On Tue, Jul 2, 2019 at 5:48 PM Oscar Salvador <osalvador@xxxxxxx> wrote:
On Tue, Jul 02, 2019 at 04:42:34PM +1000, Rashmica Gupta wrote:
> Hi David,
>
> Sorry for the late reply.
>
> On Wed, 2019-06-26 at 10:28 +0200, David Hildenbrand wrote:
> > On 26.06.19 10:15, Oscar Salvador wrote:
> > > On Wed, Jun 26, 2019 at 10:11:06AM +0200, David Hildenbrand wrote:
> > > > Back then, I already mentioned that we might have some users that
> > > > remove_memory() they never added in a granularity it wasn't
> > > > added. My
> > > > concerns back then were never fully sorted out.
> > > >
> > > > arch/powerpc/platforms/powernv/memtrace.c
> > > >
> > > > - Will remove memory in memory block size chunks it never added
> > > > - What if that memory resides on a DIMM added via
> > > > MHP_MEMMAP_DEVICE?
> > > >
> > > > Will it at least bail out? Or simply break?
> > > >
> > > > IOW: I am not yet 100% convinced that MHP_MEMMAP_DEVICE is save
> > > > to be
> > > > introduced.
> > >
> > > Uhm, I will take a closer look and see if I can clear your
> > > concerns.
> > > TBH, I did not try to use arch/powerpc/platforms/powernv/memtrace.c
> > > yet.
> > >
> > > I will get back to you once I tried it out.
> > >
> >
> > BTW, I consider the code in arch/powerpc/platforms/powernv/memtrace.c
> > very ugly and dangerous.
>
> Yes it would be nice to clean this up.
>
> > We should never allow to manually
> > offline/online pages / hack into memory block states.
> >
> > What I would want to see here is rather:
> >
> > 1. User space offlines the blocks to be used
> > 2. memtrace installs a hotplug notifier and hinders the blocks it
> > wants
> > to use from getting onlined.
> > 3. memory is not added/removed/onlined/offlined in memtrace code.
> >
>
> I remember looking into doing it a similar way. I can't recall the
> details but my issue was probably 'how does userspace indicate to
> the kernel that this memory being offlined should be removed'?
>
> I don't know the mm code nor how the notifiers work very well so I
> can't quite see how the above would work. I'm assuming memtrace would
> register a hotplug notifier and when memory is offlined from userspace,
> the callback func in memtrace would be called if the priority was high
> enough? But how do we know that the memory being offlined is intended
> for usto touch? Is there a way to offline memory from userspace not
> using sysfs or have I missed something in the sysfs interface?
>
> On a second read, perhaps you are assuming that memtrace is used after
> adding new memory at runtime? If so, that is not the case. If not, then
> would you be able to clarify what I'm not seeing?
Hi Rashmica,
let us go the easy way here.
Could you please explain:
Sure!
1) How memtrace works
You write the size of the chunk of memory you want into the debugfs file
and memtrace will attempt to find a contiguous section of memory of that size
that can be offlined. If it finds that, then the memory is removed from the
kernel's mappings. If you want a different size, then you write that to the
debugsfs file and memtrace will re-add the memory it first removed and then
try to offline and remove the a chunk of the new size.

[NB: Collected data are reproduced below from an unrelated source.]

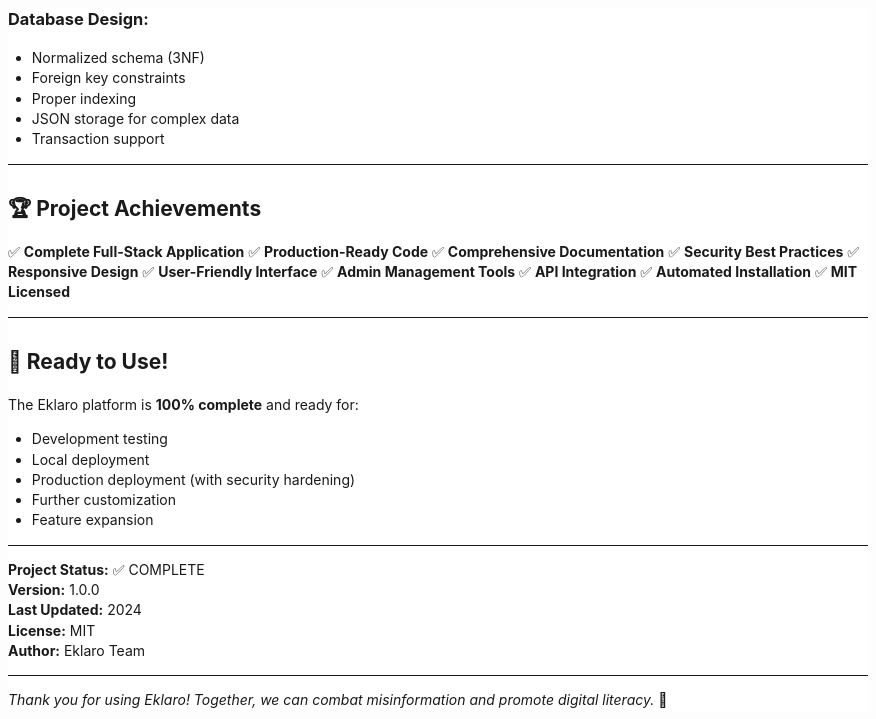### Database Design:
- Normalized schema (3NF)
- Foreign key constraints
- Proper indexing
- JSON storage for complex data
- Transaction support

---

## 🏆 Project Achievements

✅ **Complete Full-Stack Application**
✅ **Production-Ready Code**
✅ **Comprehensive Documentation**
✅ **Security Best Practices**
✅ **Responsive Design**
✅ **User-Friendly Interface**
✅ **Admin Management Tools**
✅ **API Integration**
✅ **Automated Installation**
✅ **MIT Licensed**

---

## 🎉 Ready to Use!

The Eklaro platform is **100% complete** and ready for:
- Development testing
- Local deployment
- Production deployment (with security hardening)
- Further customization
- Feature expansion

---

**Project Status:** ✅ COMPLETE  
**Version:** 1.0.0  
**Last Updated:** 2024  
**License:** MIT  
**Author:** Eklaro Team

---

*Thank you for using Eklaro! Together, we can combat misinformation and promote digital literacy.* 🌟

2) Why it was designed, what is the goal of the interface?
3) When it is supposed to be used?
There is a hardware debugging facility (htm) on some power chips. To use
this you need a contiguous portion of memory for the output to be dumped
to - and we obviously don't want this memory to be simultaneously used by
the kernel.
At boot time we can portion off a section of memory for this (and not tell the
kernel about it), but sometimes you want to be able to use the hardware
debugging facilities and you haven't done this and you don't want to reboot
your machine - and memtrace is the solution for this.
If you're curious one tool that uses this debugging facility is here:
https://github.com/open-power/pdbg. Relevant files are libpdbg/htm.c and src/htm.c.
I have seen a couple of reports in the past from people running memtrace
and failing to do so sometimes, and back then I could not grasp why people
was using it, or under which circumstances was nice to have.
So it would be nice to have a detailed explanation from the person who wrote
it.
Is that enough detail?
Thanks
--
Oscar Salvador
SUSE L3